Question

What is the product of $\left( 2x+3 \right)$ and $\left( 2x-3 \right)$ ?

Answer 1

Hint: To obtain the product of two terms we will use a special product of binomial methods. Firstly we will write the formula to solve the special product of binomials then we will compare it by our two terms and get the value. Then we will simplify it further and get the desired answer.

Complete step by step solution:
We have to find the product of $\left( 2x+3 \right)$ and $\left( 2x-3 \right)$so we can write,
\[\left( 2x+3 \right)\left( 2x-3 \right)\]……$\left( 1 \right)$
We have the formula for special product of binomial as below:
$\left( a+b \right)\left( a-b \right)={{a}^{2}}-{{b}^{2}}$…….$\left( 2 \right)$
On comparing equation (1) with equation (2) left hand side we get,
$\begin{align}
  & a=2x \\
 & b=3 \\
\end{align}$
On substituting the above value in equation (2) and simplifying it we get,
\[\begin{align}
  & \Rightarrow \left( 2x+3 \right)\left( 2x-3 \right)={{\left( 2x \right)}^{2}}-{{\left( 3 \right)}^{2}} \\
 & \therefore \left( 2x+3 \right)\left( 2x-3 \right)=4{{x}^{2}}-9 \\
\end{align}\]
So we get the answer as $4{{x}^{2}}-9$

Hence the product of $\left( 2x+3 \right)$ and $\left( 2x-3 \right)$ is $4{{x}^{2}}-9$.

Note: The two binomials $\left( a+b \right)$ and $\left( a-b \right)$ are special as they are formed by the same terms only the sign in each binomial is different.

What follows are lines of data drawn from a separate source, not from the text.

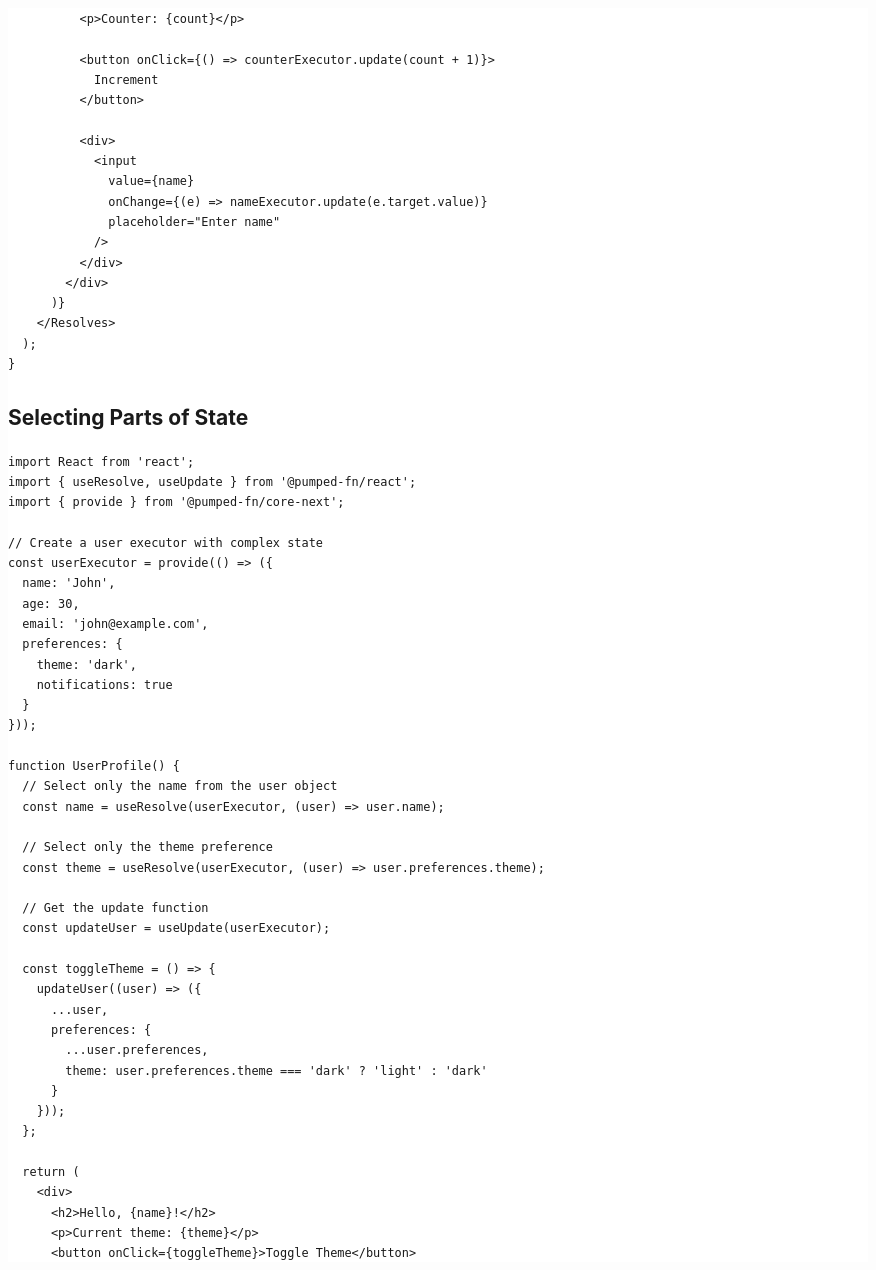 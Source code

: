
 ```tsx
          <p>Counter: {count}</p>
          
          <button onClick={() => counterExecutor.update(count + 1)}>
            Increment
          </button>
          
          <div>
            <input
              value={name}
              onChange={(e) => nameExecutor.update(e.target.value)}
              placeholder="Enter name"
            />
          </div>
        </div>
      )}
    </Resolves>
  );
}
```

## Selecting Parts of State

```tsx
import React from 'react';
import { useResolve, useUpdate } from '@pumped-fn/react';
import { provide } from '@pumped-fn/core-next';

// Create a user executor with complex state
const userExecutor = provide(() => ({
  name: 'John',
  age: 30,
  email: 'john@example.com',
  preferences: {
    theme: 'dark',
    notifications: true
  }
}));

function UserProfile() {
  // Select only the name from the user object
  const name = useResolve(userExecutor, (user) => user.name);
  
  // Select only the theme preference
  const theme = useResolve(userExecutor, (user) => user.preferences.theme);
  
  // Get the update function
  const updateUser = useUpdate(userExecutor);
  
  const toggleTheme = () => {
    updateUser((user) => ({
      ...user,
      preferences: {
        ...user.preferences,
        theme: user.preferences.theme === 'dark' ? 'light' : 'dark'
      }
    }));
  };
  
  return (
    <div>
      <h2>Hello, {name}!</h2>
      <p>Current theme: {theme}</p>
      <button onClick={toggleTheme}>Toggle Theme</button>
``` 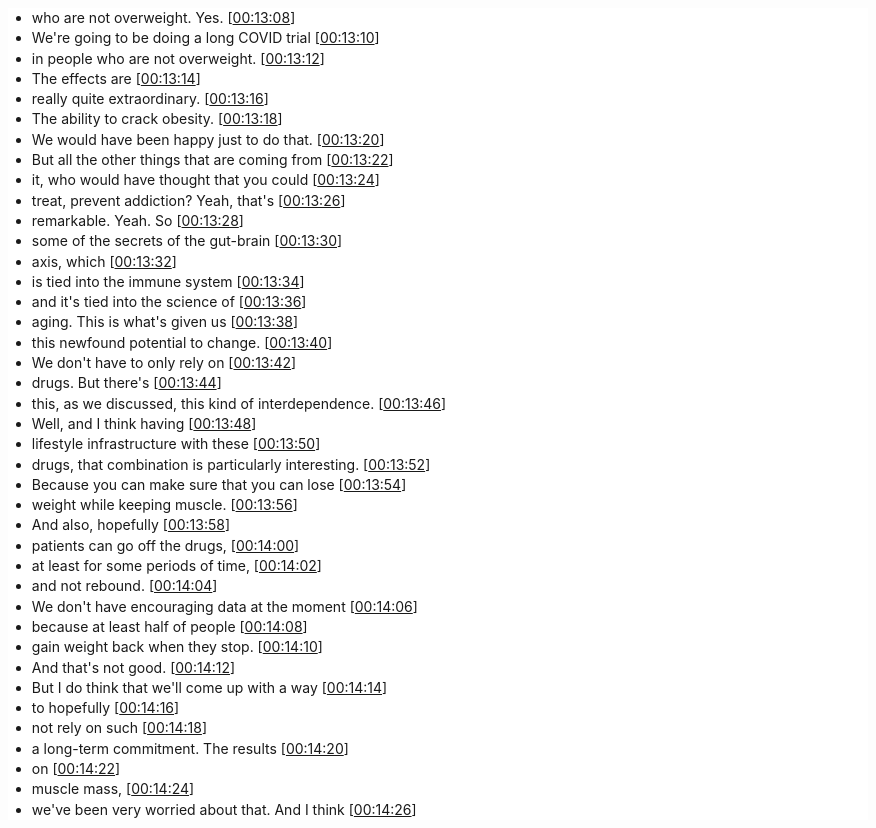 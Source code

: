 *  who are not overweight. Yes. [[00:13:08](https://www.youtube.com/watch?v=MueFKX906aI&t=788.0s)]
*  We're going to be doing a long COVID trial [[00:13:10](https://www.youtube.com/watch?v=MueFKX906aI&t=790.0s)]
*  in people who are not overweight. [[00:13:12](https://www.youtube.com/watch?v=MueFKX906aI&t=792.0s)]
*  The effects are [[00:13:14](https://www.youtube.com/watch?v=MueFKX906aI&t=794.0s)]
*  really quite extraordinary. [[00:13:16](https://www.youtube.com/watch?v=MueFKX906aI&t=796.0s)]
*  The ability to crack obesity. [[00:13:18](https://www.youtube.com/watch?v=MueFKX906aI&t=798.0s)]
*  We would have been happy just to do that. [[00:13:20](https://www.youtube.com/watch?v=MueFKX906aI&t=800.0s)]
*  But all the other things that are coming from [[00:13:22](https://www.youtube.com/watch?v=MueFKX906aI&t=802.0s)]
*  it, who would have thought that you could [[00:13:24](https://www.youtube.com/watch?v=MueFKX906aI&t=804.0s)]
*  treat, prevent addiction? Yeah, that's [[00:13:26](https://www.youtube.com/watch?v=MueFKX906aI&t=806.0s)]
*  remarkable. Yeah. So [[00:13:28](https://www.youtube.com/watch?v=MueFKX906aI&t=808.0s)]
*  some of the secrets of the gut-brain [[00:13:30](https://www.youtube.com/watch?v=MueFKX906aI&t=810.0s)]
*  axis, which [[00:13:32](https://www.youtube.com/watch?v=MueFKX906aI&t=812.0s)]
*  is tied into the immune system [[00:13:34](https://www.youtube.com/watch?v=MueFKX906aI&t=814.0s)]
*  and it's tied into the science of [[00:13:36](https://www.youtube.com/watch?v=MueFKX906aI&t=816.0s)]
*  aging. This is what's given us [[00:13:38](https://www.youtube.com/watch?v=MueFKX906aI&t=818.0s)]
*  this newfound potential to change. [[00:13:40](https://www.youtube.com/watch?v=MueFKX906aI&t=820.0s)]
*  We don't have to only rely on [[00:13:42](https://www.youtube.com/watch?v=MueFKX906aI&t=822.0s)]
*  drugs. But there's [[00:13:44](https://www.youtube.com/watch?v=MueFKX906aI&t=824.0s)]
*  this, as we discussed, this kind of interdependence. [[00:13:46](https://www.youtube.com/watch?v=MueFKX906aI&t=826.0s)]
*  Well, and I think having [[00:13:48](https://www.youtube.com/watch?v=MueFKX906aI&t=828.0s)]
*  lifestyle infrastructure with these [[00:13:50](https://www.youtube.com/watch?v=MueFKX906aI&t=830.0s)]
*  drugs, that combination is particularly interesting. [[00:13:52](https://www.youtube.com/watch?v=MueFKX906aI&t=832.0s)]
*  Because you can make sure that you can lose [[00:13:54](https://www.youtube.com/watch?v=MueFKX906aI&t=834.0s)]
*  weight while keeping muscle. [[00:13:56](https://www.youtube.com/watch?v=MueFKX906aI&t=836.0s)]
*  And also, hopefully [[00:13:58](https://www.youtube.com/watch?v=MueFKX906aI&t=838.0s)]
*  patients can go off the drugs, [[00:14:00](https://www.youtube.com/watch?v=MueFKX906aI&t=840.0s)]
*  at least for some periods of time, [[00:14:02](https://www.youtube.com/watch?v=MueFKX906aI&t=842.0s)]
*  and not rebound. [[00:14:04](https://www.youtube.com/watch?v=MueFKX906aI&t=844.0s)]
*  We don't have encouraging data at the moment [[00:14:06](https://www.youtube.com/watch?v=MueFKX906aI&t=846.0s)]
*  because at least half of people [[00:14:08](https://www.youtube.com/watch?v=MueFKX906aI&t=848.0s)]
*  gain weight back when they stop. [[00:14:10](https://www.youtube.com/watch?v=MueFKX906aI&t=850.0s)]
*  And that's not good. [[00:14:12](https://www.youtube.com/watch?v=MueFKX906aI&t=852.0s)]
*  But I do think that we'll come up with a way [[00:14:14](https://www.youtube.com/watch?v=MueFKX906aI&t=854.0s)]
*  to hopefully [[00:14:16](https://www.youtube.com/watch?v=MueFKX906aI&t=856.0s)]
*  not rely on such [[00:14:18](https://www.youtube.com/watch?v=MueFKX906aI&t=858.0s)]
*  a long-term commitment. The results [[00:14:20](https://www.youtube.com/watch?v=MueFKX906aI&t=860.0s)]
*  on [[00:14:22](https://www.youtube.com/watch?v=MueFKX906aI&t=862.0s)]
*  muscle mass, [[00:14:24](https://www.youtube.com/watch?v=MueFKX906aI&t=864.0s)]
*  we've been very worried about that. And I think [[00:14:26](https://www.youtube.com/watch?v=MueFKX906aI&t=866.0s)] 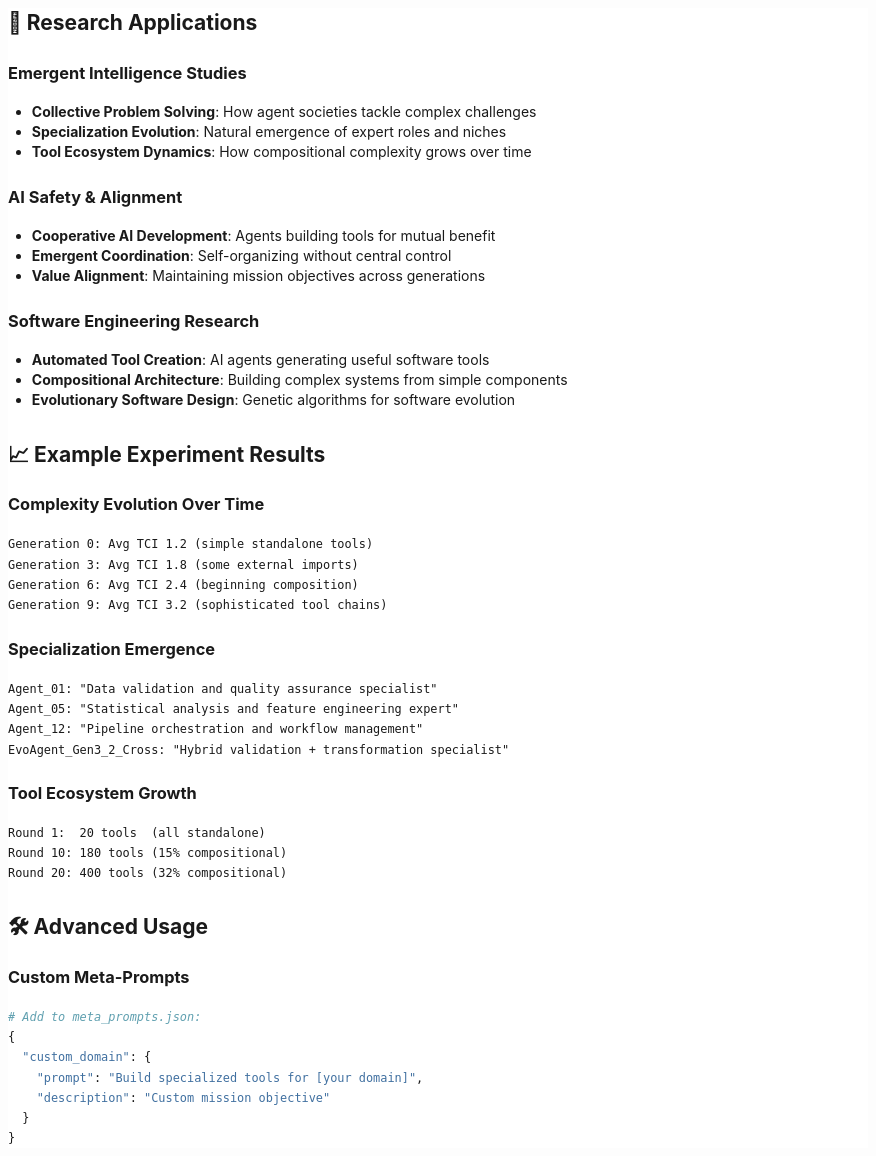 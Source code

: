## 🔬 Research Applications

### Emergent Intelligence Studies
- **Collective Problem Solving**: How agent societies tackle complex challenges
- **Specialization Evolution**: Natural emergence of expert roles and niches
- **Tool Ecosystem Dynamics**: How compositional complexity grows over time

### AI Safety & Alignment
- **Cooperative AI Development**: Agents building tools for mutual benefit
- **Emergent Coordination**: Self-organizing without central control
- **Value Alignment**: Maintaining mission objectives across generations

### Software Engineering Research
- **Automated Tool Creation**: AI agents generating useful software tools
- **Compositional Architecture**: Building complex systems from simple components
- **Evolutionary Software Design**: Genetic algorithms for software evolution

## 📈 Example Experiment Results

### Complexity Evolution Over Time
```
Generation 0: Avg TCI 1.2 (simple standalone tools)
Generation 3: Avg TCI 1.8 (some external imports)  
Generation 6: Avg TCI 2.4 (beginning composition)
Generation 9: Avg TCI 3.2 (sophisticated tool chains)
```

### Specialization Emergence
```
Agent_01: "Data validation and quality assurance specialist"
Agent_05: "Statistical analysis and feature engineering expert"  
Agent_12: "Pipeline orchestration and workflow management"
EvoAgent_Gen3_2_Cross: "Hybrid validation + transformation specialist"
```

### Tool Ecosystem Growth
```
Round 1:  20 tools  (all standalone)
Round 10: 180 tools (15% compositional) 
Round 20: 400 tools (32% compositional)
```

## 🛠️ Advanced Usage

### Custom Meta-Prompts
```python
# Add to meta_prompts.json:
{
  "custom_domain": {
    "prompt": "Build specialized tools for [your domain]",
    "description": "Custom mission objective"
  }
}
```
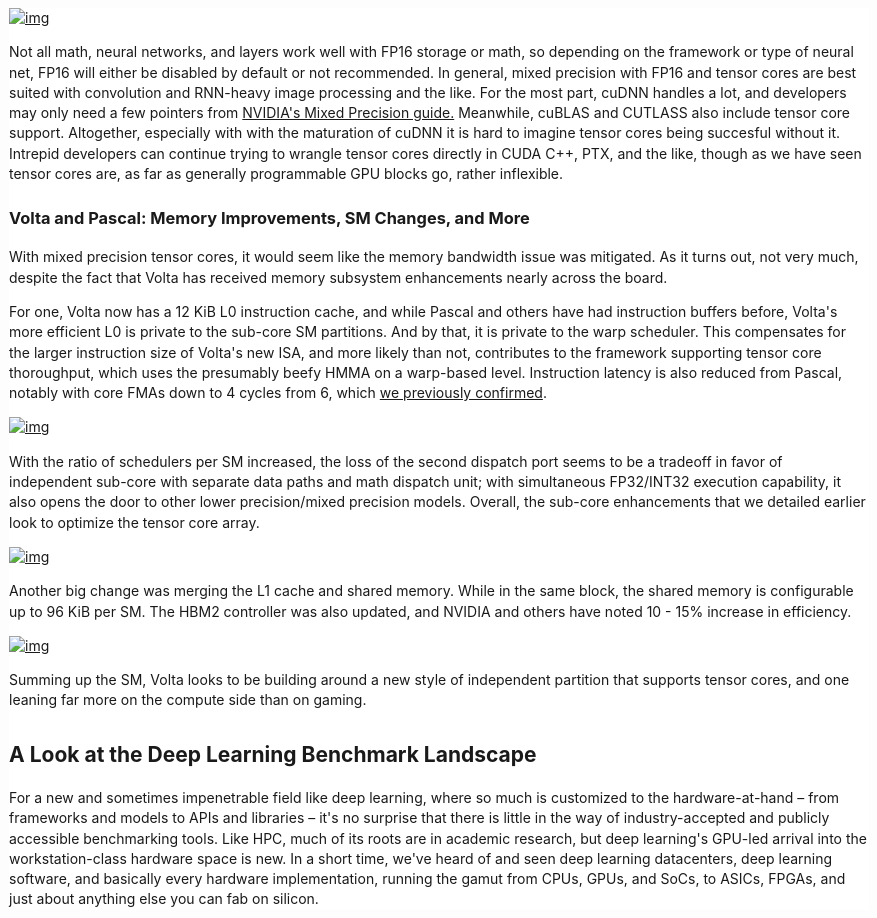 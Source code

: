 [![img](https://images.anandtech.com/doci/12673/ssd_ag_log_histo_coarse_575px.png)](https://images.anandtech.com/doci/12673/ssd_ag_log_histo_coarse.png)

Not all math, neural networks, and layers work well with FP16 storage or math, so depending on the framework or type of neural net, FP16 will either be disabled by default or not recommended. In general, mixed precision with FP16 and tensor cores are best suited with convolution and RNN-heavy image processing and the like. For the most part, cuDNN handles a lot, and developers may only need a few pointers from [NVIDIA's Mixed Precision guide.](https://docs.nvidia.com/deeplearning/sdk/mixed-precision-training/index.html) Meanwhile, cuBLAS and CUTLASS also include tensor core support. Altogether, especially with with the maturation of cuDNN it is hard to imagine tensor cores being succesful without it. Intrepid developers can continue trying to wrangle tensor cores directly in CUDA C++, PTX, and the like, though as we have seen tensor cores are, as far as generally programmable GPU blocks go, rather inflexible.

### Volta and Pascal: Memory Improvements, SM Changes, and More

With mixed precision tensor cores, it would seem like the memory bandwidth issue was mitigated. As it turns out, not very much, despite the fact that Volta has received memory subsystem enhancements nearly across the board.

For one, Volta now has a 12 KiB L0 instruction cache, and while Pascal and others have had instruction buffers before, Volta's more efficient L0 is private to the sub-core SM partitions. And by that, it is private to the warp scheduler. This compensates for the larger instruction size of Volta's new ISA, and more likely than not, contributes to the framework supporting tensor core thoroughput, which uses the presumably beefy HMMA on a warp-based level. Instruction latency is also reduced from Pascal, notably with core FMAs down to 4 cycles from 6, which [we previously confirmed](https://www.anandtech.com/show/12170/nvidia-titan-v-preview-titanomachy/4).

[![img](https://images.anandtech.com/doci/12673/HC29.21.132-Volta-Choquette-NVIDIA-Final3-09_575px.png)](https://images.anandtech.com/doci/12673/HC29.21.132-Volta-Choquette-NVIDIA-Final3-09.png)

With the ratio of schedulers per SM increased, the loss of the second dispatch port seems to be a tradeoff in favor of independent sub-core with separate data paths and math dispatch unit; with simultaneous FP32/INT32 execution capability, it also opens the door to other lower precision/mixed precision models. Overall, the sub-core enhancements that we detailed earlier look to optimize the tensor core array.

[![img](https://images.anandtech.com/doci/12673/HC29.21.132-Volta-Choquette-NVIDIA-Final3-10_575px.png)](https://images.anandtech.com/doci/12673/HC29.21.132-Volta-Choquette-NVIDIA-Final3-10.png)

Another big change was merging the L1 cache and shared memory. While in the same block, the shared memory is configurable up to 96 KiB per SM. The HBM2 controller was also updated, and NVIDIA and others have noted 10 - 15% increase in efficiency.

[![img](https://images.anandtech.com/doci/12673/HC29.21.132-Volta-Choquette-NVIDIA-Final3-12_575px.png)](https://images.anandtech.com/doci/12673/HC29.21.132-Volta-Choquette-NVIDIA-Final3-12.png)

Summing up the SM, Volta looks to be building around a new style of independent partition that supports tensor cores, and one leaning far more on the compute side than on gaming.



## A Look at the Deep Learning Benchmark Landscape

For a new and sometimes impenetrable field like deep learning, where so much is customized to the hardware-at-hand – from frameworks and models to APIs and libraries – it's no surprise that there is little in the way of industry-accepted and publicly accessible benchmarking tools. Like HPC, much of its roots are in academic research, but deep learning's GPU-led arrival into the workstation-class hardware space is new. In a short time, we've heard of and seen deep learning datacenters, deep learning software, and basically every hardware implementation, running the gamut from CPUs, GPUs, and SoCs, to ASICs, FPGAs, and just about anything else you can fab on silicon.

The product of such binomials is equal to the difference of squares of the terms i.e. $a,b$. We can use simple multiplication of each term in bracket one to each term in bracket two for finding the answer and can see that we will get the same answer. Another method if the formula is not known is as follows:
We have to find product of
$\left( 2x+3 \right)$ and $\left( 2x-3 \right)$
So we will multiply them as follows:
\[\begin{align}
  & \left( 2x+3 \right)\left( 2x-3 \right) \\
 & \Rightarrow \left( 2x\times 2x \right)+\left( 2x\times -3 \right)+\left( 3\times 2x \right)+\left( 3\times -3 \right) \\
 & \Rightarrow 4{{x}^{2}}-6x+6x-9 \\
 & \Rightarrow 4{{x}^{2}}-9 \\
\end{align}\]
We got the same answer as above.
The formula method is most preferred because in case the terms are big then we can reduce the calculation part and solve it easily.